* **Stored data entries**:
★ ★ ★ ★ ★
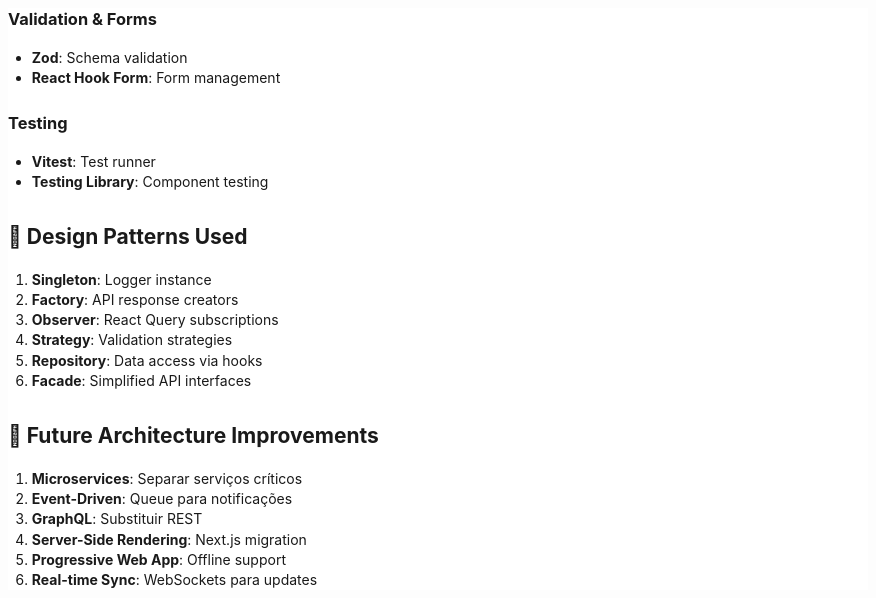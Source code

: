 ### Validation & Forms
- **Zod**: Schema validation
- **React Hook Form**: Form management

### Testing
- **Vitest**: Test runner
- **Testing Library**: Component testing

## 🎯 Design Patterns Used

1. **Singleton**: Logger instance
2. **Factory**: API response creators
3. **Observer**: React Query subscriptions
4. **Strategy**: Validation strategies
5. **Repository**: Data access via hooks
6. **Facade**: Simplified API interfaces

## 🔄 Future Architecture Improvements

1. **Microservices**: Separar serviços críticos
2. **Event-Driven**: Queue para notificações
3. **GraphQL**: Substituir REST
4. **Server-Side Rendering**: Next.js migration
5. **Progressive Web App**: Offline support
6. **Real-time Sync**: WebSockets para updates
★ ★ ★ ★ ★
In your copy of the entries above, leave out the pictures and keep every word exact.

* **OUTPUT FOR THIS TASK**:
Source code

: ### Validation & Forms
- **Zod**: Schema validation
- **React Hook Form**: Form management

### Testing
- **Vitest**: Test runner
- **Testing Library**: Component testing

## 🎯 Design Patterns Used

1. **Singleton**: Logger instance
2. **Factory**: API response creators
3. **Observer**: React Query subscriptions
4. **Strategy**: Validation strategies
5. **Repository**: Data access via hooks
6. **Facade**: Simplified API interfaces

## 🔄 Future Architecture Improvements

1. **Microservices**: Separar serviços críticos
2. **Event-Driven**: Queue para notificações
3. **GraphQL**: Substituir REST
4. **Server-Side Rendering**: Next.js migration
5. **Progressive Web App**: Offline support
6. **Real-time Sync**: WebSockets para updates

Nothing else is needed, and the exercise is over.